Penegakan hukum di Indonesia yang dianggap lemah dan tumpul pun dijadikan para pelaku tersebut menjadi peluang dalam melakukan tindak kejahatan korupsi, dimana yang pada seharusnya hukum menjadi produk dari suatu negara untuk membuat para pelaku jera melainkan menjadi peluang dalam melakukan tindak kejahatan. Hal ini dikarenakan munculnya para pelaku tindak pidana korupsi yang merupakan aparat penegak hukum seperti hakim, jaksa, advokat dan polisi.
Aparat penegak hukum menerima suap/janji atau hadiah (yang merupakan bentuk dari korupsi) dari para koruptor dengan melobi untuk memeriksa dan memenangkan perkaranya atau meminta para pengegak hukum untuk melakukan sesuatu yang bertentangan atau tidak dilakukan kewajibannya. Sehingga banyak juga para koruptor yang dihukum ringan yang tidak layak dan pantas bahkan lolos dari jeratan hukum pidana sesuai dengan ketentuan Undang-Undang Korupsi di Indonesia.
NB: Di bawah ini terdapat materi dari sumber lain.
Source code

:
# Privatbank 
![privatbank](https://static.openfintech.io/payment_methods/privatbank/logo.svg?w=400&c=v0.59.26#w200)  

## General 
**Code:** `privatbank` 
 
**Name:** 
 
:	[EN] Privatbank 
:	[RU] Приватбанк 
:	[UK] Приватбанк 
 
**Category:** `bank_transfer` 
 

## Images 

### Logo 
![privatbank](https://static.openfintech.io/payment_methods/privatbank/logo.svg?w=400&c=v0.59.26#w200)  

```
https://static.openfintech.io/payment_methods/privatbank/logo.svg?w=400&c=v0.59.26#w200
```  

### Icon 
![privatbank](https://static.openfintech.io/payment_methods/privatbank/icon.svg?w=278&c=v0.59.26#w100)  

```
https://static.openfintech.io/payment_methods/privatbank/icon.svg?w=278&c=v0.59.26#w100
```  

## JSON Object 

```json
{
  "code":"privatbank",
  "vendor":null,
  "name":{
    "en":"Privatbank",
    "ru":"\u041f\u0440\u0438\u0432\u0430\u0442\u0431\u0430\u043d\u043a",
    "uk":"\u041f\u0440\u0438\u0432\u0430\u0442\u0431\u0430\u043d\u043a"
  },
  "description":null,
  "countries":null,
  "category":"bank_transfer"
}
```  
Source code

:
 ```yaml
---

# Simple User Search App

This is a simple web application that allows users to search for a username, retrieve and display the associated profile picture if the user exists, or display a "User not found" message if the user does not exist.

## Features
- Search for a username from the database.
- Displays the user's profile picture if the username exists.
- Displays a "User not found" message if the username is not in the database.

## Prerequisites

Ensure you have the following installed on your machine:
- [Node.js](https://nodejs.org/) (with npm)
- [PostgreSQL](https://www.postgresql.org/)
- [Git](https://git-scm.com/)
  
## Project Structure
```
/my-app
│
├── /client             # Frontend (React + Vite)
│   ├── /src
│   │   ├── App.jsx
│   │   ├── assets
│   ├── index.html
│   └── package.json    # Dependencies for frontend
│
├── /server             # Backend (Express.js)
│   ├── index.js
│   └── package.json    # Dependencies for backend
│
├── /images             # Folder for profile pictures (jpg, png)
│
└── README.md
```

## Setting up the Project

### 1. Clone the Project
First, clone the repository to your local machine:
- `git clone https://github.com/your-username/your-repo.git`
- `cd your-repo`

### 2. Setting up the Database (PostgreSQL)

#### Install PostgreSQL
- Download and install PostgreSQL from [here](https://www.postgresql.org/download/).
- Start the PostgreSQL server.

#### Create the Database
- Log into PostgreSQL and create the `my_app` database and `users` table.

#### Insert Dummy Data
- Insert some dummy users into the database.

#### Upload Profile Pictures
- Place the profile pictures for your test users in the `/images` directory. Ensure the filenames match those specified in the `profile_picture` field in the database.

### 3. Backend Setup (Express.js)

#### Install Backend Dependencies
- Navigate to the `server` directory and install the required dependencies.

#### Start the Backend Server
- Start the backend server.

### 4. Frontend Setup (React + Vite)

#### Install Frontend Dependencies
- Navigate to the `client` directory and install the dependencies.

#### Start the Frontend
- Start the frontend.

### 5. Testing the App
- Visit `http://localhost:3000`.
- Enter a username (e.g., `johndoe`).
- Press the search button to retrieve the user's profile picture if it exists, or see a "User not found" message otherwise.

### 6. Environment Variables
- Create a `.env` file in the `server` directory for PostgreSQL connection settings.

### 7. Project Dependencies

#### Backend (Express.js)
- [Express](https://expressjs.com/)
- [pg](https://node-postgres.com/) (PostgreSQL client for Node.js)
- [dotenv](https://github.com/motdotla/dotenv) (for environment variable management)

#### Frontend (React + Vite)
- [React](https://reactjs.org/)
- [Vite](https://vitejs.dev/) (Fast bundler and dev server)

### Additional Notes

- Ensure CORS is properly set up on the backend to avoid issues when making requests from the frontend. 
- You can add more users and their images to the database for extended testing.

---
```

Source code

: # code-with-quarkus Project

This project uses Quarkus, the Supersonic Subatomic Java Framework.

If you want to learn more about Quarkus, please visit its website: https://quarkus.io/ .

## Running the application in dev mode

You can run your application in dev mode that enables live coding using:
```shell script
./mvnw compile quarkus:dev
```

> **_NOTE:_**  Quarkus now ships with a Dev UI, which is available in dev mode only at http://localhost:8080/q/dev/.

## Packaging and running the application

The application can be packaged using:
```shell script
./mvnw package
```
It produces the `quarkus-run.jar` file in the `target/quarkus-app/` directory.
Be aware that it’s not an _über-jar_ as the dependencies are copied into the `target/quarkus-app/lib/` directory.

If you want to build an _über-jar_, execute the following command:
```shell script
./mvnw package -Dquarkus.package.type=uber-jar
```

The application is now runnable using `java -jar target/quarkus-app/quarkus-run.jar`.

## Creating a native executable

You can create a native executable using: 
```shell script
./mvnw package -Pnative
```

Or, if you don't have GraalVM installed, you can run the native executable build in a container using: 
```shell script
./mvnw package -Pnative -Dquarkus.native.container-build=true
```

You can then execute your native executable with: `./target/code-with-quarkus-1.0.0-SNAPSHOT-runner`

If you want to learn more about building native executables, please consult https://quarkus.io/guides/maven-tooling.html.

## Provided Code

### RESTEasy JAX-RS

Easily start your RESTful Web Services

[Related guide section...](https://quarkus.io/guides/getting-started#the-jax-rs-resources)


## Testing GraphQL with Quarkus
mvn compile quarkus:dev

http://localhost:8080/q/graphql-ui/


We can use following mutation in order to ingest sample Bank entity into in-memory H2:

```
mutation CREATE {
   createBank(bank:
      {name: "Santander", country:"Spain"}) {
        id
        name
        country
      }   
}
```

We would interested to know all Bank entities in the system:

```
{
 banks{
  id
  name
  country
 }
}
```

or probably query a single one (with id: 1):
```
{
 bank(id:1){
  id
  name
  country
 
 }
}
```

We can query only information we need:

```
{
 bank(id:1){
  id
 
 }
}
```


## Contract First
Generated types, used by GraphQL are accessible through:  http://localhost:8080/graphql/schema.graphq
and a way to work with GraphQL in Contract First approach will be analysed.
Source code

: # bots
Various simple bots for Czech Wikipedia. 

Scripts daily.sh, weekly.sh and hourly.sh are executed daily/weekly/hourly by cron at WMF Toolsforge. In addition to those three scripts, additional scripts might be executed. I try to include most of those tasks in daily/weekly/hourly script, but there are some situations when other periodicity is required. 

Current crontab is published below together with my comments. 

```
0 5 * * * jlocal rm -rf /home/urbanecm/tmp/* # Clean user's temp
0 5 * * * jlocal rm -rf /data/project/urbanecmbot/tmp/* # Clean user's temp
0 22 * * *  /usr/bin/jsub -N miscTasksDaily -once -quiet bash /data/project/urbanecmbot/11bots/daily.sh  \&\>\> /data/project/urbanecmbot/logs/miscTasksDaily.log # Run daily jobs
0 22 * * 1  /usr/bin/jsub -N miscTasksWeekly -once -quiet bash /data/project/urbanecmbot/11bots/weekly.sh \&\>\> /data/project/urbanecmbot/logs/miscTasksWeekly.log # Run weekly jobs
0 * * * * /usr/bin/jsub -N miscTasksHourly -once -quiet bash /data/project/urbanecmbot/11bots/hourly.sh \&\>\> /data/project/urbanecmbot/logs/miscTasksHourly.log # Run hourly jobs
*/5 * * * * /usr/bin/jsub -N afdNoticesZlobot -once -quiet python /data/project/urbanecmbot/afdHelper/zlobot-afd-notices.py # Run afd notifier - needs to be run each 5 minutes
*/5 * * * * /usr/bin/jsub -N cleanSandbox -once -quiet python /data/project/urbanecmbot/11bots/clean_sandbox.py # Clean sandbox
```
Hal ini menyebabkan turunnya kepercayaan masyarakat terhadap para penegak hukum dalam memberantas kasus korupsi yang sangat merugikan.
Menurut Indonesia Corruption Watch, dengan terbitnya kebijakan yang sebetulnya bertentangan dengan semangat memberatas korupsi seperti kebijakan yang bermasalah, adanya pengesahan produk hukum yang kontroversial, serta dengan merujuk data yang dimiliki oleh Komisi Pemberantasan Korupsi menyatakan bahwa jumlah penindakan dari adanya tindak pidana korupsi di Indonesia mengalami penurunan mulai dari tahap penyidikan, penuntutan, dan tangkap tangan sehingga menyebabkan angka korupsi di negara ini pada tahun 2020 meningkat.
Seperti pada kasus suap terkati kepengurusan perkara pailit yang diterima oleh Hakim Pengadilan Negeri Jakarta Pusat yaitu Syarifuddin Umar sejumlah Rp 250 juta, kemudian Hakim Adhoc Tindak Pidana Korupsi (Tipikor) di Pengadilan Negeri Pontianak Heri Kisbandono yang dimana terbukti menyuap Hakim Tipikor Semarang dalam mempengaruhi suatu putusan perkara korupsi, lalu kasus korupsi Rp 132 miliar yang dilakukan oleh Tamin Sukardi terkait dengan proses jual-beli, pengalihan tanah Hak Guna Usaha tanah PT Perkebunan Nusantara II yang dimana ia menyuap hakim yang bernama Merry Purba sejumlah USD 150 ribu agar Tamin dibebaskan dari perkara korupsi pengalihan tanah.